Cevap: Bahsettiğiniz kitaplarda, kaplama diş yaptıranın cünüplükten kur-tulamayacağı yazılı olamaz. Zira o kitapların yazıldığı sıralarda bu tarzda kaplama henüz yoktu. Balık pulu, balmumu ve benzeri şeylerle izahat var-dır. Kaplama dişi, mutlak olarak bunlara benzetip cünüplükten kurtulama-yacağına hüküm vermek kolay değildir. İlmi ve İslami olarak mesele ele alı-nacak olursa, dişi kaplatmak veya doldurtmak zarureti bulunduğu zaman ve zaruret miktarım da aşmamak şartıyla diş doldurmak ve kaplatmak caiz görülmektedir.
311 - Soru: Bir şahıs, gusül abdesti yerine teyemmüm etmiş olsa ve bununla namazını kılsa ve daha sonra suyu bulsa yeniden gusül etmesi gerekir mi? Bu kimsenin teyemmüm ile kıldığı namazlarını iade etmesi gerekir mi?
Cevap: Gusül abdesti alır ve fakat namazları kaza etmesi gerekmez. (Büyük İslam İlmihali, Taharet bahsi, madde: 229)
312 - Soru: Bir kimse, gusül abdesti alıp banyodan çıktıktan sonra kolunda kuru bir yer kaldığını görse bu kuru yeri elindeki yaşlıkla giderse gusül tamam olur mu?

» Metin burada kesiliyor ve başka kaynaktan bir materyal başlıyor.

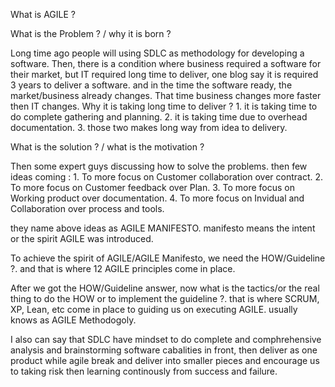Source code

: What is AGILE ? 

What is the Problem ? / why it is born ? 

Long time ago people will using SDLC as methodology for developing a software. Then, there is a condition where business required a software for their market, but IT required long time to deliver, one blog say it is required 3 years to deliver a software. and in the time the software ready, the market/business already changes. That time business changes more faster then IT changes. Why it is taking long time to deliver ? 
    1. it is taking time to do complete gathering and planning.
    2. it is taking time due to overhead documentation. 
    3. those two makes long way from idea to delivery.


What is the solution  ? / what is the motivation ? 

Then some expert guys discussing how to solve the problems. then few ideas coming : 
    1. To more focus on Customer collaboration over contract.
    2. To more focus on Customer feedback over Plan.
    3. To more focus on Working product over documentation. 
    4. To more focus on Invidual and Collaboration over process and tools.

they name above ideas as AGILE MANIFESTO. manifesto means the intent or the spirit AGILE was introduced. 


To achieve the spirit of AGILE/AGILE Manifesto, we need the HOW/Guideline ?. and that is where 12 AGILE principles come in place. 

After we got the HOW/Guideline answer, now what is the tactics/or the real thing to do the HOW or to implement the guideline ?. that is where SCRUM, XP, Lean, etc come in place to guiding us on executing AGILE. usually knows as AGILE Methodogoly.

I also can say that SDLC have mindset to do complete and comphrehensive analysis and brainstorming software cabalities in front, then deliver as one product while agile break and deliver into smaller pieces and encourage us to taking risk then learning continously from success and failure.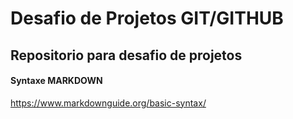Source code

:# Desafio de Projetos GIT/GITHUB 

## Repositorio para desafio de projetos

#### Syntaxe MARKDOWN
https://www.markdownguide.org/basic-syntax/
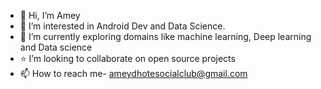 - 👋 Hi, I’m Amey 
- 👀 I’m interested in Android Dev and Data Science.
- 🌱 I’m currently exploring domains like machine learning, Deep learning and Data science
- ⭐ I’m looking to collaborate on open source projects
- 📫 How to reach me- ameydhotesocialclub@gmail.com

<!---
ameyDH/ameyDH is a ✨ special ✨ repository because its `README.md` (this file) appears on your GitHub profile.
You can click the Preview link to take a look at your changes.
--->
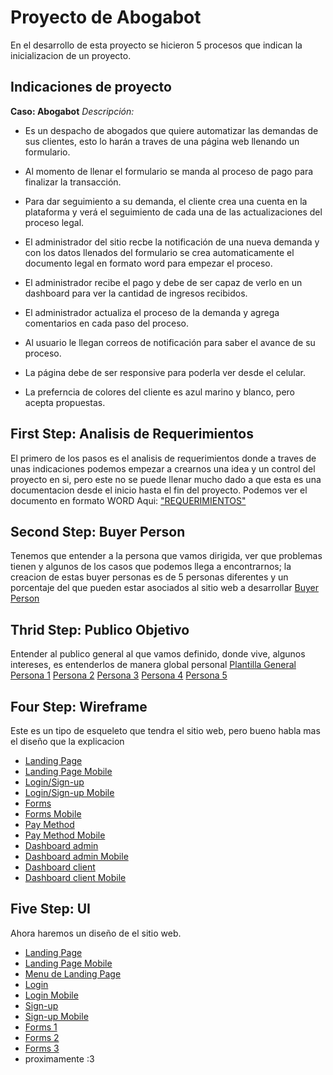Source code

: # Proyecto de Abogabot 

En el desarrollo de esta proyecto se hicieron 5 procesos que indican la inicializacion de un proyecto. 

## Indicaciones de proyecto

**Caso: Abogabot** 
*Descripción:*

- Es un despacho de abogados que quiere automatizar las demandas de sus clientes, esto lo harán a traves de una página web llenando un formulario.

- Al momento de llenar el formulario se manda al proceso de pago para finalizar la transacción.

- Para dar seguimiento a su demanda, el cliente crea una cuenta en la plataforma y verá el seguimiento de cada una de las actualizaciones del proceso legal.

- El administrador del sitio recbe la notificación de una nueva demanda y con los datos llenados del formulario se crea automaticamente el documento legal en formato word para empezar el proceso.

- El administrador recibe el pago y debe de ser capaz de verlo en un dashboard para ver la cantidad de ingresos recibidos.

- El administrador actualiza el proceso de la demanda y agrega comentarios en cada paso del proceso.

- Al usuario le llegan correos de notificación para saber el avance de su proceso.

- La página debe de ser responsive para poderla ver desde el celular.

- La preferncia de colores del cliente es azul marino y blanco, pero acepta propuestas.

## First Step: Analisis de Requerimientos

El primero de los pasos es el analisis de requerimientos donde a traves de unas indicaciones podemos empezar a crearnos una idea y un control del proyecto en si, pero este no se puede llenar mucho dado a que esta es una documentacion desde el inicio hasta el fin del proyecto. 
Podemos ver el documento en formato WORD Aqui: ["REQUERIMIENTOS"](https://github.com/DiegoGarciaH/Abogabot/blob/main/1.-Reqierimientos.doc)

## Second Step: Buyer Person

Tenemos que entender a la persona que vamos dirigida, ver que problemas tienen y algunos de los casos que podemos llega a encontrarnos; la creacion de estas buyer personas es de 5 personas diferentes y un porcentaje del que pueden estar asociados al sitio web a desarrollar
[Buyer Person]()


## Thrid Step: Publico Objetivo 
Entender al publico general al que vamos definido, donde vive, algunos intereses, es entenderlos de manera global personal
[Plantilla General](https://github.com/DiegoGarciaH/Abogabot/blob/main/03-publico-objetivo/00-plantilla-publico-objetivo.png)
[Persona 1](https://github.com/DiegoGarciaH/Abogabot/blob/main/03-publico-objetivo/02-Publico-Objetivo-1.png)
[Persona 2](https://github.com/DiegoGarciaH/Abogabot/blob/main/03-publico-objetivo/03-Publico-Objetivo-2.png)
[Persona 3](https://github.com/DiegoGarciaH/Abogabot/blob/main/03-publico-objetivo/04-Pubico-Objetivo-3.png)
[Persona 4](https://github.com/DiegoGarciaH/Abogabot/blob/main/03-publico-objetivo/05-Publico-Objetivo-4.png)
[Persona 5](https://github.com/DiegoGarciaH/Abogabot/blob/main/03-publico-objetivo/06-Publico-Objetivo-5.png)

## Four Step: Wireframe

Este es un tipo de esqueleto que tendra el sitio web, pero bueno habla mas el diseño que la explicacion 

- [Landing Page](https://github.com/DiegoGarciaH/Abogabot/blob/main/04-wireframe/1-landing-page-mobile.png)
- [Landing Page Mobile](https://github.com/DiegoGarciaH/Abogabot/blob/main/04-wireframe/1-landing-page-mobile.png)
- [Login/Sign-up](https://github.com/DiegoGarciaH/Abogabot/blob/main/04-wireframe/2-login-sign-up-web.png)
- [Login/Sign-up Mobile](https://github.com/DiegoGarciaH/Abogabot/blob/main/04-wireframe/2-login-sign-up-mobile.png)
- [Forms](https://github.com/DiegoGarciaH/Abogabot/blob/main/04-wireframe/3-forms-web.png)
- [Forms Mobile](https://github.com/DiegoGarciaH/Abogabot/blob/main/04-wireframe/3-forms-mobile.png)
- [Pay Method](https://github.com/DiegoGarciaH/Abogabot/blob/main/04-wireframe/4-pay-method-web.png)
- [Pay Method Mobile](https://github.com/DiegoGarciaH/Abogabot/blob/main/04-wireframe/4-pay-method-mobile.png)
- [Dashboard admin](https://github.com/DiegoGarciaH/Abogabot/blob/main/04-wireframe/5-dashboard-admin-web.png)
- [Dashboard admin Mobile](https://github.com/DiegoGarciaH/Abogabot/blob/main/04-wireframe/5-dashboard-admin-mobile.png)
- [Dashboard client](https://github.com/DiegoGarciaH/Abogabot/blob/main/04-wireframe/6-dashboard-client-web.png)
- [Dashboard client Mobile](https://github.com/DiegoGarciaH/Abogabot/blob/main/04-wireframe/6-dashboard-client-mobile.png)


## Five Step: UI

Ahora haremos un diseño de el sitio web.

- [Landing Page](https://github.com/DiegoGarciaH/Abogabot/blob/main/05-UI-kit/Landing-Page-Web.png)
- [Landing Page Mobile](https://github.com/DiegoGarciaH/Abogabot/blob/main/05-UI-kit/Landing-Page-Mobile.png)
- [Menu de Landing Page](https://github.com/DiegoGarciaH/Abogabot/blob/main/05-UI-kit/Menu-Landing-Page-Mobile.png)
- [Login](https://github.com/DiegoGarciaH/Abogabot/blob/main/05-UI-kit/Login-Web.png)
- [Login Mobile](https://github.com/DiegoGarciaH/Abogabot/blob/main/05-UI-kit/Login-Mobile.png)
- [Sign-up](https://github.com/DiegoGarciaH/Abogabot/blob/main/05-UI-kit/Sign-Up-Web.png)
- [Sign-up Mobile](https://github.com/DiegoGarciaH/Abogabot/blob/main/05-UI-kit/Sign-Up-Mobile.png)
- [Forms 1](https://github.com/DiegoGarciaH/Abogabot/blob/main/05-UI-kit/1-Forms-Web.png)
- [Forms 2](https://github.com/DiegoGarciaH/Abogabot/blob/main/05-UI-kit/2-Forms-Web.png)
- [Forms 3](https://github.com/DiegoGarciaH/Abogabot/blob/main/05-UI-kit/3-Forms-Web.png)
- proximamente :3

Cevap: Gusülde, vücudun tamamı bir uzuv sayılmıştır. Bu itibarla, bedenin herhangi bir yerindeki kuru yeri diğer bir yerdeki yaşlıkla ıslatıp giderilmesi caiz görülmüştür. Böyle yapılınca gusül tamamlanmış olur.
313 - Soru: Açık-saçık sinemaya giden birisi halk deyimi ile hamamcı olsa hemen yıkanması mı gerek?
Cevap: Sorunuzun cevabını, sorulması gereken tarzda vermek istiyorum. Bir Müslümanın açık-saçık filmlerin oynatıldığı bir sinemaya gitmesi asla caiz değildir. Böyle bir filme gidip de sonunun nereye varacağını bilmeden kendisini nefsani arzularının seyrine bırakmak yerine sinemaya hiç gitmemek evladır.
314 - Soru: Ben, abdest ve gusülde şüphelere düşüyorum. Yani, guslü yaptığım zaman "Acaba guslüm oldu mu?" diyor, abdest aldığımda da buna benzer şüpheler içimi kemiriyor. Ben, zaman geliyor da tekrar tekrar abdest alıyorum. Bana abdest ve gusülden tafsilatlı olarak bahseden bir kitap tavsiye eder misiniz?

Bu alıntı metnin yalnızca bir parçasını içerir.